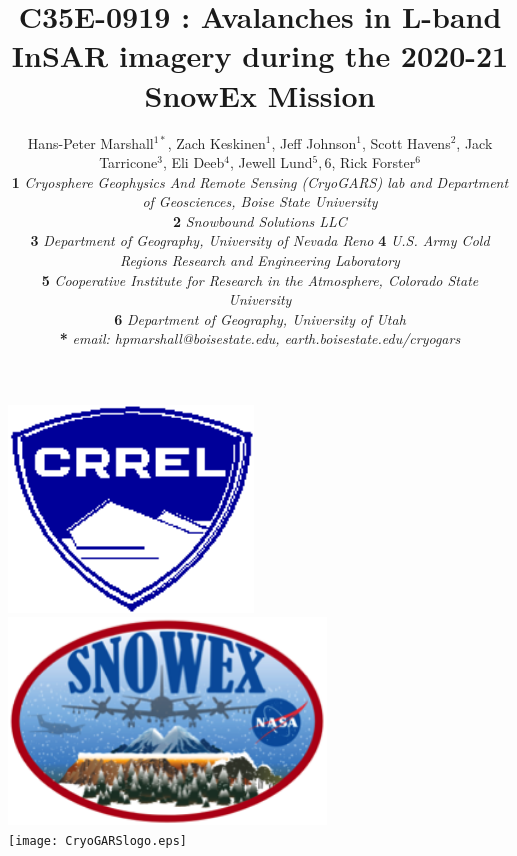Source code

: \documentclass[landscape,a0b,final]{a0poster}
\title{C35E-0919 : Avalanches in L-band InSAR imagery during the 2020-21 SnowEx Mission}
\author{ \LARGE{Hans-Peter Marshall$^{1*}$, Zach Keskinen$^{1}$, Jeff Johnson$^{1}$, Scott Havens$^{2}$, Jack Tarricone$^3$, Eli Deeb$^4$, Jewell Lund$^5,6$, Rick Forster$^6$}\\ %
\textbf{1} \textit{Cryosphere Geophysics And Remote Sensing (CryoGARS) lab and Department of Geosciences, Boise State University} \\
\textbf{2} \textit{Snowbound Solutions LLC} \\
\textbf{3} \textit{Department of Geography, University of Nevada Reno}
\textbf{4} \textit{U.S. Army Cold Regions Research and Engineering Laboratory} \\
\textbf{5} \textit{Cooperative Institute for Research in the Atmosphere, Colorado State University} \\
\textbf{6} \textit{Department of Geography, University of Utah} \\
\textbf{*} \textit{email: hpmarshall@boisestate.edu, earth.boisestate.edu/cryogars}}
\begin{document}

\colorbox{boxcol}{		%
\begin{minipage}[c]{0.8525\textwidth}	%
\maketitle
\end{minipage}

\begin{minipage}[c]{0.15\textwidth}
\begin{flushright}
\includegraphics[height=5.5cm]{CRRELlogo.png} \hspace{0.2cm} %
\includegraphics[height=5.5cm]{SnowExLogo.png} \vspace{0.2cm} \\
\texttt{[image: CryoGARSlogo.eps]} \\

\end{flushright}
\end{minipage}

}
\vspace{1cm}
\end{document}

----------

Exercise instructions ▸
Without the pictures, transcribe the listing above exactly.

Answer ▸
Source code

: \documentclass[landscape,a0b,final]{a0poster}
\title{C35E-0919 : Avalanches in L-band InSAR imagery during the 2020-21 SnowEx Mission}
\author{ \LARGE{Hans-Peter Marshall$^{1*}$, Zach Keskinen$^{1}$, Jeff Johnson$^{1}$, Scott Havens$^{2}$, Jack Tarricone$^3$, Eli Deeb$^4$, Jewell Lund$^5,6$, Rick Forster$^6$}\\ %
\textbf{1} \textit{Cryosphere Geophysics And Remote Sensing (CryoGARS) lab and Department of Geosciences, Boise State University} \\
\textbf{2} \textit{Snowbound Solutions LLC} \\
\textbf{3} \textit{Department of Geography, University of Nevada Reno}
\textbf{4} \textit{U.S. Army Cold Regions Research and Engineering Laboratory} \\
\textbf{5} \textit{Cooperative Institute for Research in the Atmosphere, Colorado State University} \\
\textbf{6} \textit{Department of Geography, University of Utah} \\
\textbf{*} \textit{email: hpmarshall@boisestate.edu, earth.boisestate.edu/cryogars}}
\begin{document}

\colorbox{boxcol}{		%
\begin{minipage}[c]{0.8525\textwidth}	%
\maketitle
\end{minipage}

\begin{minipage}[c]{0.15\textwidth}
\begin{flushright}
\includegraphics[height=5.5cm]{CRRELlogo.png} \hspace{0.2cm} %
\includegraphics[height=5.5cm]{SnowExLogo.png} \vspace{0.2cm} \\
\texttt{[image: CryoGARSlogo.eps]} \\

\end{flushright}
\end{minipage}

}
\vspace{1cm}
\end{document}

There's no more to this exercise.